Feel free to list every single bad trade I made in the last 28 years.

---

Raccoons (41-64) @ Falcons (59-44) – August 1-3, 2005

We will now start our intense roadtrip, four cities with 15 games in 14 days, with another three at home against the Capitals directly after that. It’s even worse in this week, when we will have to play a 5-game series on the weekend in Indy. We will need an additional starter from AAA (Watanabe anyone?). But before we will buckle and break for good, we will start with a 3-game set in Charlotte, where the Falcons, who are sixth in runs scored, second in runs allowed, and one game behind the Thunder in the Southern Division. We have so far split our six games between another.

Projected matchups:
Ralph Ford (3-8, 4.33 ERA) vs. Dylan Jones (10-8, 4.06 ERA)
Ben Carlson (3-8, 3.67 ERA) vs. Rodrigo Gomez (5-6, 3.96 ERA)
Tim Webster (1-2, 3.43 ERA) vs. Lewis Donaldson (13-2, 1.99 ERA)

We DFA’ed Beairsto on Sunday, and have an open roster spot. We are currently an infielder short. Alejandro Rojas was brought up for a few days, but we will replace him with a starting pitcher before the Falcons series.

Game 1
POR: 3B Sharp – CF Fernandez – LF Brady – 1B Martin – 2B Sheehan – C Wood – RF Mays – SS Yamada – P Ford
CHA: 3B J. Rodriguez – 1B P. Estrada – LF J. Flores – 2B H. Green – RF Reya – C Durango – CF Rincón – SS Guerin – P D. Jones

After nothing happened at all for five innings, Fernandez hit a leadoff triple in the top of the sixth, and the Raccoons loaded the bases on walks to Brady (intentional) and Martin (not quite so) – and failed to score. Ralph Ford, understandably frustrated, was romped for three runs in the bottom 6th, including an unlikely 2-piece from leadoff hitter Javier Rodriguez, and that was really everything that transpired during the game. The Coons had the Bobs reach base with nobody out in the top 9th, but did anybody actually think they would come back against Luis Hernandez? Yamada lined right into Hernandez’ glove, before Wheaton and Sharp both struck out. 3-0 Falcons. Ford 7.1 IP, 6 H, 3 R, 3 ER, 0 BB, 4 K, L (3-9);

Things then got even worse for the Raccoons after that, with rain washing out Tuesday’s game and pushing it to Wednesday where the teams would play a double header.

Game 2
POR: 3B Sharp – CF Fernandez – LF Brady – 1B Martin – RF Mays – SS Yamada – C Wood – 2B Nomura – P Carlson
CHA: 3B J. Rodriguez – 1B J. Mendoza – C F. Chavez – LF J. Flores – 2B H. Green – RF Reya – CF Burke – SS Guerin – P Donaldson

The continuously hopeless Raccoons faced the pitcher with the lowest ERA in baseball and touched him for two runs in the first inning when Sharp singled and Fernandez went well deep. And then came the useless monkey Carlson, walked three in the bottom of the inning and got charged with three runs to fall behind, immediately followed by another 3-spot in the second inning. But well, you think you can get out of that, in the day shift of the first half of back-to-back double headers? **** you, you’re pitching through this.
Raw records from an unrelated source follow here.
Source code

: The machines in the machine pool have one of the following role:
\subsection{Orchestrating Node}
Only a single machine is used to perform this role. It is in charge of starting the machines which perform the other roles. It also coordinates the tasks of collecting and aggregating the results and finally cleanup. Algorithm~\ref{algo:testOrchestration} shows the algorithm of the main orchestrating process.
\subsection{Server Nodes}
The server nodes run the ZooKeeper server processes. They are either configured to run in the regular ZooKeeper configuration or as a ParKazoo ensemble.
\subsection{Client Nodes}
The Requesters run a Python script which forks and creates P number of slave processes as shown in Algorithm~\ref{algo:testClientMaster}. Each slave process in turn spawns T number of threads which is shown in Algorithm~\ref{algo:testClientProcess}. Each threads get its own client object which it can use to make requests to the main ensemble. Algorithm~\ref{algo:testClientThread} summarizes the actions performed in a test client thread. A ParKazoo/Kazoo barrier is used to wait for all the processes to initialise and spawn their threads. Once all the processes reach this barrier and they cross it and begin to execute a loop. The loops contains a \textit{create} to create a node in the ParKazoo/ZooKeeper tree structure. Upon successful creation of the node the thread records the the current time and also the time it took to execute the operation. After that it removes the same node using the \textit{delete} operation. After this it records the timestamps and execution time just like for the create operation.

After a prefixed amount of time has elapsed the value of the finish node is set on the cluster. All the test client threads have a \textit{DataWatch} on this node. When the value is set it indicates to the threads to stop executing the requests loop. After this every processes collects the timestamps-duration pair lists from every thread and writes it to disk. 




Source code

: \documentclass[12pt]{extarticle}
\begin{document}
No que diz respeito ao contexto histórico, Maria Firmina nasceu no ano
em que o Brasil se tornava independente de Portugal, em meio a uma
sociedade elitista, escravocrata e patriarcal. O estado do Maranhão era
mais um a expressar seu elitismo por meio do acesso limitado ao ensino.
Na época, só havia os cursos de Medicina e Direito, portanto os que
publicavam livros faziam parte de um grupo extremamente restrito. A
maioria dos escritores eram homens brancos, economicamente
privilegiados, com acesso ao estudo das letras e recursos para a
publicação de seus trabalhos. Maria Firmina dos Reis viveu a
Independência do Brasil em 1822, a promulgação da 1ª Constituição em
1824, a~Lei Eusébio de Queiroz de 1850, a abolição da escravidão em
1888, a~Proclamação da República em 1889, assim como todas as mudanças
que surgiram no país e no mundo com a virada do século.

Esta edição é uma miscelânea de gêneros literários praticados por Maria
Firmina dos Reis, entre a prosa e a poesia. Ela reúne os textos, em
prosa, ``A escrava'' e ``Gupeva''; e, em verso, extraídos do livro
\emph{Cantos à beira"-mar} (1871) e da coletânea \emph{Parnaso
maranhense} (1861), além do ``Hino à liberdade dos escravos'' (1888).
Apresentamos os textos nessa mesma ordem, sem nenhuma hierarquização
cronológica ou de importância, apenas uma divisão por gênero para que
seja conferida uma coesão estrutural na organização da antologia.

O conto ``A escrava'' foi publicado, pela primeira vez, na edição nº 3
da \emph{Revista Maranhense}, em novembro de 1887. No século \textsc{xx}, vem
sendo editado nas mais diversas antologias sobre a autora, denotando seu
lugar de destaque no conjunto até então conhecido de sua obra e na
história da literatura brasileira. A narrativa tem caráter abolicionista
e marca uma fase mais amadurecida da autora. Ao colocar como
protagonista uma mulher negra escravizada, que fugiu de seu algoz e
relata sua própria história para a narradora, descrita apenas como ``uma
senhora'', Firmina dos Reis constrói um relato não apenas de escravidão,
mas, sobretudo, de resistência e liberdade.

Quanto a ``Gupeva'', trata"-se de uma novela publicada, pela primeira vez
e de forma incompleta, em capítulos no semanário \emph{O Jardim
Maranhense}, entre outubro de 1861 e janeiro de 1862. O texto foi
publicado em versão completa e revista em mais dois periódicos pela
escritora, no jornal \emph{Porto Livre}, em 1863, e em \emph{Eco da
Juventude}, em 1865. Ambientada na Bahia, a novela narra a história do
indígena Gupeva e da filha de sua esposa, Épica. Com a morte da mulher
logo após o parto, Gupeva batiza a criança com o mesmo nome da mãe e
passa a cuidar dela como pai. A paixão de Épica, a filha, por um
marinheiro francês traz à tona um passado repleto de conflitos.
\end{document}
The most interesting thing was that this was not the end for the Raccoons, and that Donaldson would get roughed up even further. Carlson completed five innings, allowing no more runs, and in the top 6th Donaldson was stripped naked by the Raccoons and chased from the game. Brady was the first to get on. Martin was drilled, and then Mays hit an RBI double, 6-3. Yamada singled, 6-4. Wood made an out to right, the runners holding, and Nomura was walked intentionally with one out before Kevin Johnston, a left-hander, appeared in relief. We countered with Alejandro Rojas batting for Carlson, Rojas walked, it was 6-5, Sharp fouled out, but Fernandez drew a walk in a full count to force in the tying run! Brady would draw yet another walk before Martin hacked himself out, but now we led 7-6 after a 5-spot in which the Falcons looked quite ugly.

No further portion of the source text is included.